I tweeted the tinyurl for this, but I really thought it beared repeating in full on this blog. Excellent reporting. Frigging amazing story.
TAMPA — Michael Rodeman, a growing boy who has not eaten breakfast, would very much like to harvest the wind. He might build a water-powered car, if he knew anything about cars, and he is working on the mystery that confounded Albert Einstein. • Michael thinks many barriers would fall if he could prove Einstein's Theory of Everything. We could sail from one galaxy to another. We could read minds. We could even teleport.
Michael would need to teleport 1.9 miles to get from his house, in a rough part of town called Jackson Heights, to Middleton High School, which is, in some ways, his actual home. • He stays there 10 to 15 hours a day, practicing math whenever he can, hoping it will be enough to earn him a spot next fall at the Massachusetts Institute of Technology. At MIT he could become a theoretical physicist, like Einstein or Stephen Hawking, and maybe then he could unlock his own Theory of Everything. • Maybe then he wouldn't be so poor. Maybe then he could impose a new order, clean and rational, on the improper fraction that has been his life.
But now Michael must get to school. He has no teleport, no car (water-powered or otherwise), no driver's license, little or no navigational aptitude, and, at 7:18 on a Thursday morning in September, very little time.
He dials a number, sending invisible waves through the air, and 1.9 miles away a cell phone rings.

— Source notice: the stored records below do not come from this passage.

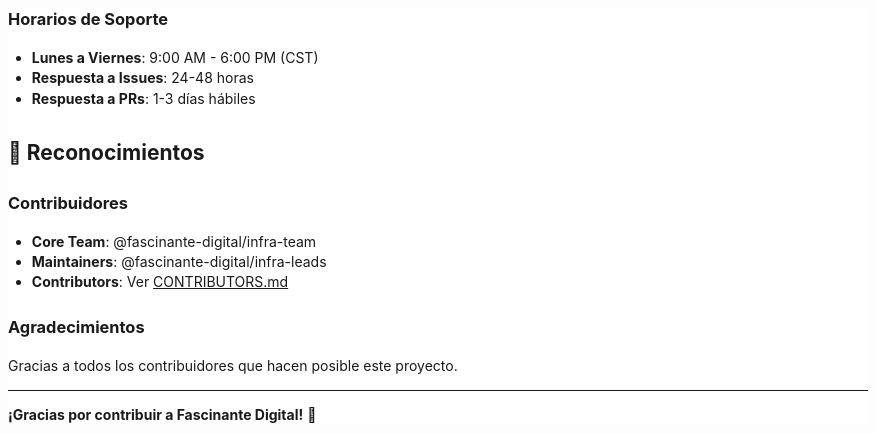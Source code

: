 ### Horarios de Soporte

- **Lunes a Viernes**: 9:00 AM - 6:00 PM (CST)
- **Respuesta a Issues**: 24-48 horas
- **Respuesta a PRs**: 1-3 días hábiles

## 🎉 Reconocimientos

### Contribuidores

- **Core Team**: @fascinante-digital/infra-team
- **Maintainers**: @fascinante-digital/infra-leads
- **Contributors**: Ver [CONTRIBUTORS.md](CONTRIBUTORS.md)

### Agradecimientos

Gracias a todos los contribuidores que hacen posible este proyecto.

---

**¡Gracias por contribuir a Fascinante Digital!** 🚀
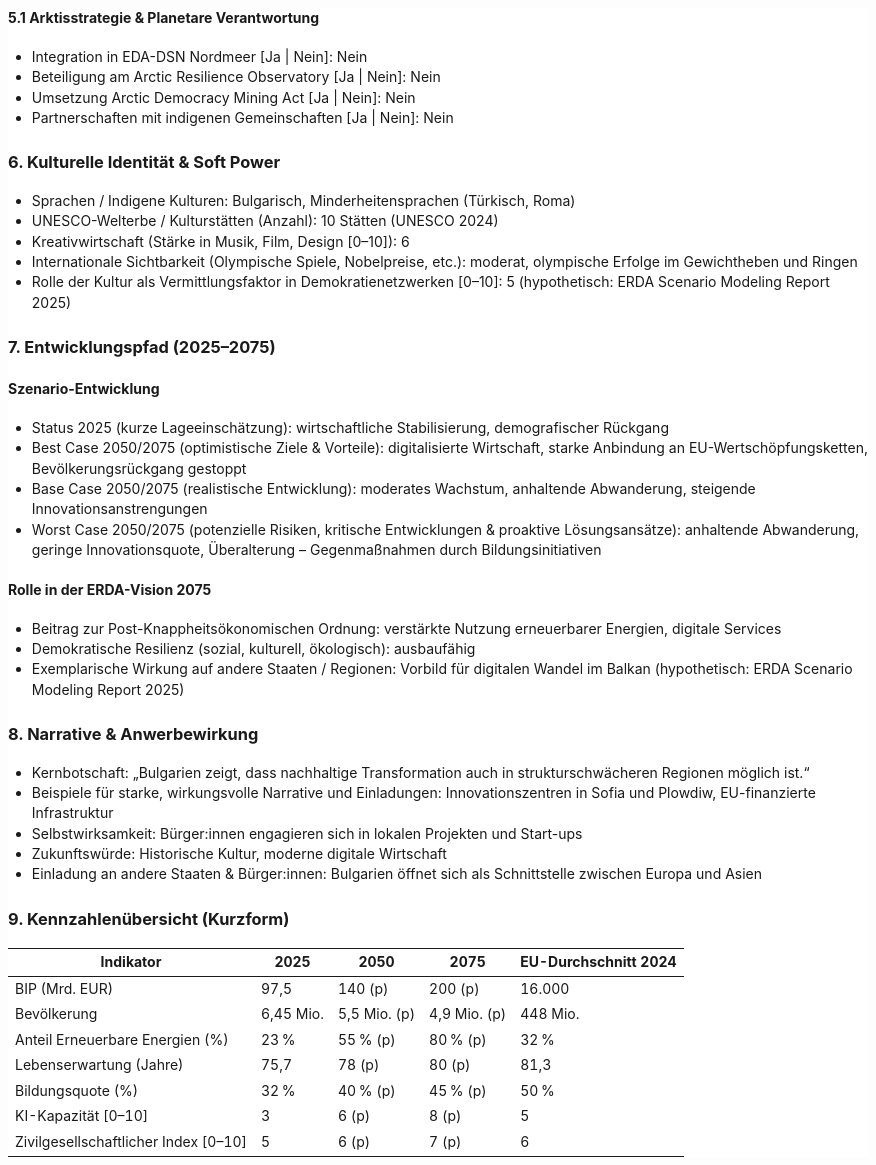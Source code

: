 #### 5.1 Arktisstrategie & Planetare Verantwortung

* Integration in EDA-DSN Nordmeer [Ja | Nein]: Nein
* Beteiligung am Arctic Resilience Observatory [Ja | Nein]: Nein
* Umsetzung Arctic Democracy Mining Act [Ja | Nein]: Nein
* Partnerschaften mit indigenen Gemeinschaften [Ja | Nein]: Nein

### 6. Kulturelle Identität & Soft Power

* Sprachen / Indigene Kulturen: Bulgarisch, Minderheitensprachen (Türkisch, Roma)
* UNESCO-Welterbe / Kulturstätten (Anzahl): 10 Stätten (UNESCO 2024)
* Kreativwirtschaft (Stärke in Musik, Film, Design [0–10]): 6
* Internationale Sichtbarkeit (Olympische Spiele, Nobelpreise, etc.): moderat, olympische Erfolge im Gewichtheben und Ringen
* Rolle der Kultur als Vermittlungsfaktor in Demokratienetzwerken [0–10]: 5 (hypothetisch: ERDA Scenario Modeling Report 2025)

### 7. Entwicklungspfad (2025–2075)

#### Szenario-Entwicklung

* Status 2025 (kurze Lageeinschätzung): wirtschaftliche Stabilisierung, demografischer Rückgang
* Best Case 2050/2075 (optimistische Ziele & Vorteile): digitalisierte Wirtschaft, starke Anbindung an EU-Wertschöpfungsketten, Bevölkerungsrückgang gestoppt
* Base Case 2050/2075 (realistische Entwicklung): moderates Wachstum, anhaltende Abwanderung, steigende Innovationsanstrengungen
* Worst Case 2050/2075 (potenzielle Risiken, kritische Entwicklungen & proaktive Lösungsansätze): anhaltende Abwanderung, geringe Innovationsquote, Überalterung – Gegenmaßnahmen durch Bildungsinitiativen

#### Rolle in der ERDA-Vision 2075

* Beitrag zur Post-Knappheitsökonomischen Ordnung: verstärkte Nutzung erneuerbarer Energien, digitale Services
* Demokratische Resilienz (sozial, kulturell, ökologisch): ausbaufähig
* Exemplarische Wirkung auf andere Staaten / Regionen: Vorbild für digitalen Wandel im Balkan (hypothetisch: ERDA Scenario Modeling Report 2025)

### 8. Narrative & Anwerbewirkung

* Kernbotschaft: „Bulgarien zeigt, dass nachhaltige Transformation auch in strukturschwächeren Regionen möglich ist.“
* Beispiele für starke, wirkungsvolle Narrative und Einladungen: Innovationszentren in Sofia und Plowdiw, EU-finanzierte Infrastruktur
* Selbstwirksamkeit: Bürger:innen engagieren sich in lokalen Projekten und Start-ups
* Zukunftswürde: Historische Kultur, moderne digitale Wirtschaft
* Einladung an andere Staaten & Bürger:innen: Bulgarien öffnet sich als Schnittstelle zwischen Europa und Asien

### 9. Kennzahlenübersicht (Kurzform)

| Indikator                             | 2025 | 2050 | 2075 | EU-Durchschnitt 2024 |
| ------------------------------------- | ---- | ---- | ---- | -------------------- |
| BIP (Mrd. EUR)                        | 97,5 | 140 (p) | 200 (p) | 16.000 |
| Bevölkerung                           | 6,45 Mio. | 5,5 Mio. (p) | 4,9 Mio. (p) | 448 Mio. |
| Anteil Erneuerbare Energien (%)       | 23 % | 55 % (p) | 80 % (p) | 32 % |
| Lebenserwartung (Jahre)               | 75,7 | 78 (p) | 80 (p) | 81,3 |
| Bildungsquote (%)                     | 32 % | 40 % (p) | 45 % (p) | 50 % |
| KI-Kapazität [0–10]                   | 3 | 6 (p) | 8 (p) | 5 |
| Zivilgesellschaftlicher Index [0–10]  | 5 | 6 (p) | 7 (p) | 6 |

"Hello?" says Kim Woolfenden, head of Middleton's math department, standing in a classroom lined with plush tigers. Everyone calls her Miss Wolf.
"My bus didn't come," Michael says, "and my dad won't drive me."
"Okay, Michael," says Miss Wolf. Married with no children of her own, she takes the tone of a long-suffering mother. "I'll come and get you.
"Make a right on 12th," she says, "and be walking on Lake.
"Remember how I told you."
In the hallway she sees Chris Lawyer, another math teacher.
"We're going to get Michael," she says.
Mr. Lawyer covers his face with both hands.
• My family was homeless for about six months, living off of relatives and friends, only to eventually be driven out of each place. At one point I remember moving into a motel in a single room with only two beds, we had to hide my little sister because only four people were allowed in the room.
— Michael Rodeman, college application essay, Sept. 30, 2008
Miss Wolf fires up her silver pickup truck and drives south on 22nd Street.
"There's no common sense," she says. "When he goes home, he goes in his room, he hides and he reads his books."
There's Michael on the sidewalk: waving, running, hair a tangled black forest. He is 17, with a scraggly mustache and sideburns, black T-shirt, carpenter jeans, black Nike Air sneakers that Mr. Lawyer bought him when his old ones wore out, glasses that Miss Wolf bought him to replace a pair that somebody sat on.
He gets in.
"You're really sweaty!" Miss Wolf says. "Did you run?"
"Yeah," he says.
"You old coot," she says.
Pop quiz. Geography.
"Which way am I going?"
"East?" he says.
"North, Michael. North."
• My father managed to find an elderly couple in possession of an old RV that couldn't run. They told him that he could have it if he could fix it up and get it out of their yard. Being a former mechanic, my father was quick to agree. After he fixed the RV he struck up a living agreement with a very old good friend of his, we were going to live in his friend's backyard in the RV.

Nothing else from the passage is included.